Almeno sino a quel 18 novembre 1976 quando il dottor Giuseppe Peri pone la sua firma ad un rapporto diretto all’autorità giudiziaria. Ne seguiranno altri, sino a quello clamoroso del 22 agosto 1977.
Nel rapporto Peri, oltre ai sequestri, parla di sette omicidi tra i quali quelli del giudice Occorsio e del procuratore generale di Palermo Scaglione, assassinato insieme al suo autista il 5 maggio 1971 e segnala l’analogia con un terribile incidente avvenuto esattamente un anno dopo.

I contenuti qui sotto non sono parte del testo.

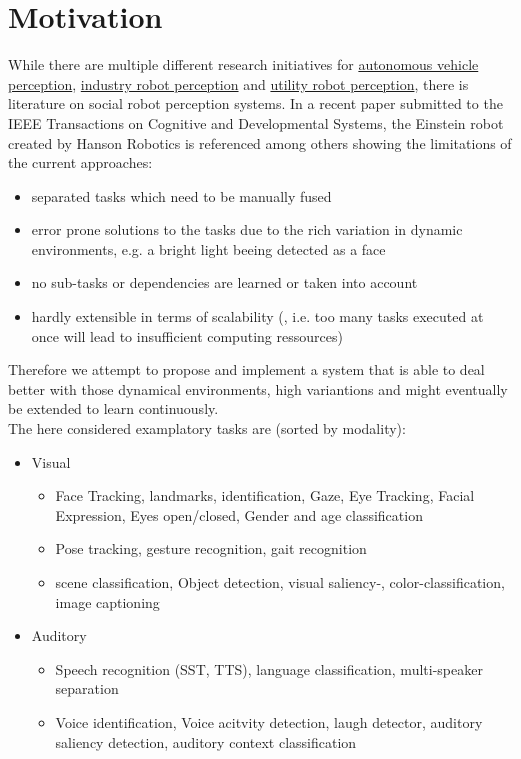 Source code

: \section{Motivation}
While there are multiple different research initiatives for \href{https://selfdrivingcars.mit.edu/}{autonomous vehicle perception}, \href{https://spectrum.ieee.org/automaton/robotics/robotics-hardware/startup-spotlight-industrial-perception}{industry robot perception} and \href{https://www.sciencedirect.com/science/article/pii/S1877050918310536}{utility robot perception}, there is literature on social robot perception systems.
In a recent paper submitted to the IEEE Transactions on Cognitive and Developmental Systems, the Einstein robot created by Hanson Robotics is referenced \cite{7534850} among others showing the limitations of the current approaches: 
\begin{itemize}
    \item separated tasks which need to be manually fused
    \item error prone solutions to the tasks due to the rich variation in dynamic environments, e.g. a bright light beeing detected as a face
    \item no sub-tasks or dependencies are learned or taken into account
    \item hardly extensible in terms of scalability (, i.e. too many tasks executed at once will lead to insufficient computing ressources)
\end{itemize}
Therefore we attempt to propose and implement a system that is able to deal better with those dynamical environments, high variantions and might eventually be extended to learn continuously. \\
The here considered examplatory tasks are (sorted by modality):
\begin{itemize}
    \item Visual
    \begin{itemize}
        \item Face Tracking, landmarks, identification, Gaze, Eye Tracking, Facial Expression, Eyes open/closed, Gender and age classification
        \item Pose tracking, gesture recognition, gait recognition
        \item scene classification, Object detection, visual saliency-, color-classification, image captioning 
    \end{itemize}
    
    \item Auditory
    \begin{itemize}
        \item Speech recognition (SST, TTS), language classification, multi-speaker separation
        \item Voice identification, Voice acitvity detection, laugh detector, auditory saliency detection, auditory context classification
    \end{itemize}
\end{itemize}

Il 5 maggio 1972, l’ultimo giorno di campagna elettorale, un DC8 dell’Alitalia partito da Fiumicino si schianta contro una montagna mentre è in fase di atterraggio all’aeroporto palermitano di Punta Raisi. E’ il peggior incidente aereo della storia dell’aviazione civile italiana. 115 morti tra passeggeri e membri dell’equipaggio ma è un incidente con molti lati oscuri. La commissione d’inchiesta ha chiuso le indagini in appena un paio di settimane dando la responsabilità ai due piloti, due uomini esperti con migliaia di ore di volo al proprio attivo, parlando di errore umano e, peggio ancora, infamandoli dicendo che il pilota Bartoli fosse ai comandi sotto l’influsso di alcool o droga (circostanza smentita dall’autopsia).
Non è stato tenuto conto di ciò di cui parlano i numerosi testimoni, tra i quali due agenti di una pattuglia della stradale che viaggia sull’autostrada, i quali raccontano che il DC8 è in fiamme già prima dello schianto.